Entries provided:
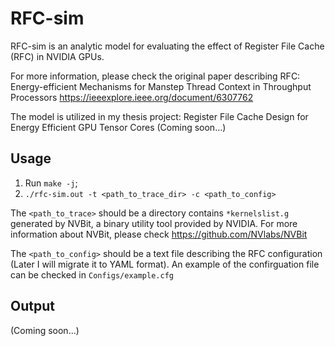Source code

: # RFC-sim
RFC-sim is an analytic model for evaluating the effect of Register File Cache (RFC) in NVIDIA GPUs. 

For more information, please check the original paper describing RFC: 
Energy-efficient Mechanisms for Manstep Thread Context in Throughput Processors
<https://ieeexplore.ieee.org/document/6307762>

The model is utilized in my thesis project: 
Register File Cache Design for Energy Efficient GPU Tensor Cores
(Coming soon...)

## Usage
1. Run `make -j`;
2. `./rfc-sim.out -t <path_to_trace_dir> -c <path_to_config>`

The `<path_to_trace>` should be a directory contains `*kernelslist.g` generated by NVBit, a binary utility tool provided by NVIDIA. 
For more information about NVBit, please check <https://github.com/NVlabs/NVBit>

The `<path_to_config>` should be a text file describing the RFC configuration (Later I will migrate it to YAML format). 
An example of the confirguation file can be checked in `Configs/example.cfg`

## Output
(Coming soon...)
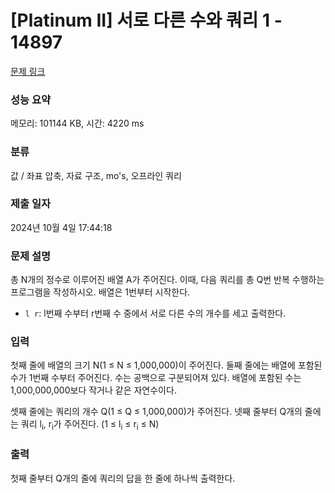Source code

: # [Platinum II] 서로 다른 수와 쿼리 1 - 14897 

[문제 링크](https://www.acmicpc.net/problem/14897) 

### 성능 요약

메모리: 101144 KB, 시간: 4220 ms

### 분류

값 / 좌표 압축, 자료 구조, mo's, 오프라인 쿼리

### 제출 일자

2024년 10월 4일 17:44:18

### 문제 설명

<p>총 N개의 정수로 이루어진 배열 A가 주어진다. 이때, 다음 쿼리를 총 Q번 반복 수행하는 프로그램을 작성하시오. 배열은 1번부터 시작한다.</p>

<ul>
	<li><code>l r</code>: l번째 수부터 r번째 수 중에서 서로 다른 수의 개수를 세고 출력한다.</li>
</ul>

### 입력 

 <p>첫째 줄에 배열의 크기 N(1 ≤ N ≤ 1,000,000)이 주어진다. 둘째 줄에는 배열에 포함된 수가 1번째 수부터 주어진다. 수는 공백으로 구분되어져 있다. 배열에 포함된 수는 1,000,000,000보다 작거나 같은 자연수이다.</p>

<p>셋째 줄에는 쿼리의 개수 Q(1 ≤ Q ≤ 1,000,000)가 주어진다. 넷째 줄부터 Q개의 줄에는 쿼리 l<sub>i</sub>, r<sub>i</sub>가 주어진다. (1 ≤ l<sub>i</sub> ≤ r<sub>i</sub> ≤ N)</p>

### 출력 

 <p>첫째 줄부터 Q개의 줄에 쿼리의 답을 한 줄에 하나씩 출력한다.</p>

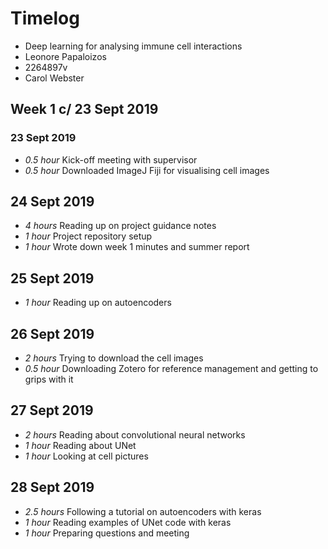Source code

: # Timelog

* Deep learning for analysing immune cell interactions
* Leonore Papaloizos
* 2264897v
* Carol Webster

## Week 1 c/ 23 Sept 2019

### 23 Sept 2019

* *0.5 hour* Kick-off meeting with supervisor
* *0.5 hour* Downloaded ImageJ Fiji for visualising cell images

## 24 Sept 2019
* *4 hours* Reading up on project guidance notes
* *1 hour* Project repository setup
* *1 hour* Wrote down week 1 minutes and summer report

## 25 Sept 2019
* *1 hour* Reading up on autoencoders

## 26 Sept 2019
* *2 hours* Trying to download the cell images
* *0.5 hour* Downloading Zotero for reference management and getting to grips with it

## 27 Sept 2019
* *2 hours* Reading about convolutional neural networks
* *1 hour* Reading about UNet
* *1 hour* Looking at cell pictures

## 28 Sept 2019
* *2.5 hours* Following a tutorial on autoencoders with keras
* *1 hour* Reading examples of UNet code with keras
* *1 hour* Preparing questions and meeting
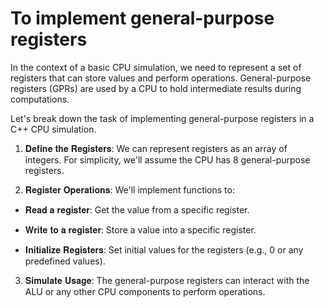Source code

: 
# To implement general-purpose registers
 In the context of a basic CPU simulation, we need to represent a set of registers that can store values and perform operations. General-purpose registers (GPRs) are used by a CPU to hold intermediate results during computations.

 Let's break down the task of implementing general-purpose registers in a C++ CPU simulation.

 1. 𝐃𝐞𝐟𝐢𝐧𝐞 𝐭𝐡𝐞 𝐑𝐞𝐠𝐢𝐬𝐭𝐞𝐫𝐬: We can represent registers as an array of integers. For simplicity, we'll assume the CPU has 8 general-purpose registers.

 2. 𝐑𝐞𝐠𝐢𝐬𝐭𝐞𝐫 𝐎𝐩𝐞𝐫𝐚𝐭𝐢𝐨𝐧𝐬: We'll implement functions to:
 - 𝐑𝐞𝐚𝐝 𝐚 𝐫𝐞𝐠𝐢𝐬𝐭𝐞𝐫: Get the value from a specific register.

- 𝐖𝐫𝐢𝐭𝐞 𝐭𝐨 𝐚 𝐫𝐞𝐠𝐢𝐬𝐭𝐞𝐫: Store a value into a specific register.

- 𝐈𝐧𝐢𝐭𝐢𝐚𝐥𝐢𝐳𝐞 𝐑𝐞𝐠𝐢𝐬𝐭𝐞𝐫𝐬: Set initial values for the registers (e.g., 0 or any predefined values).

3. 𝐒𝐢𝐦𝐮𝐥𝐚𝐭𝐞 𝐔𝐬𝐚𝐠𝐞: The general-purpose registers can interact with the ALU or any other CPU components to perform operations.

* * *

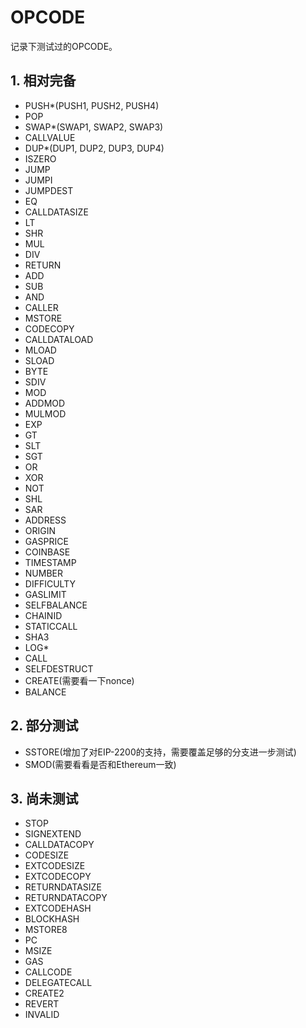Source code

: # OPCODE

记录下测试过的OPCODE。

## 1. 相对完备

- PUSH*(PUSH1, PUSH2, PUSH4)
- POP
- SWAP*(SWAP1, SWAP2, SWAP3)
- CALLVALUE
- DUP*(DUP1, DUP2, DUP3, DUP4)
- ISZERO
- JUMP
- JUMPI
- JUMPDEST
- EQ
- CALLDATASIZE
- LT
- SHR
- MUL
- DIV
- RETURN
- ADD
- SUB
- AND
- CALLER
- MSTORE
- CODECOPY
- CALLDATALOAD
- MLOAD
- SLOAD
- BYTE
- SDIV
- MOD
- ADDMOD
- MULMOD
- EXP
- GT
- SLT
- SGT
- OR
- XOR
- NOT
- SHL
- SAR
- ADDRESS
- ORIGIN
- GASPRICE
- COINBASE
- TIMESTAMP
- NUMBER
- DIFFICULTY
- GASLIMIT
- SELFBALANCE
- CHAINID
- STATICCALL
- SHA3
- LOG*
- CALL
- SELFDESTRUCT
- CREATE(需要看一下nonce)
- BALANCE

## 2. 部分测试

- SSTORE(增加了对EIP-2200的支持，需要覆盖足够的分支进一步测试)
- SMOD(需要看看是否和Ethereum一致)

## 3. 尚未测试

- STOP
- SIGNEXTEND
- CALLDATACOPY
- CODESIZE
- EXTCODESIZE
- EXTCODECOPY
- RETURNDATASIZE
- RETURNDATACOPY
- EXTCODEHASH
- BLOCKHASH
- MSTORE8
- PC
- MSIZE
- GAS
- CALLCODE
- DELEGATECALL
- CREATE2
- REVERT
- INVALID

Task:
Among the lines of the listing above, count those that include "Cache" and give only the total.

Solution to the problem:
2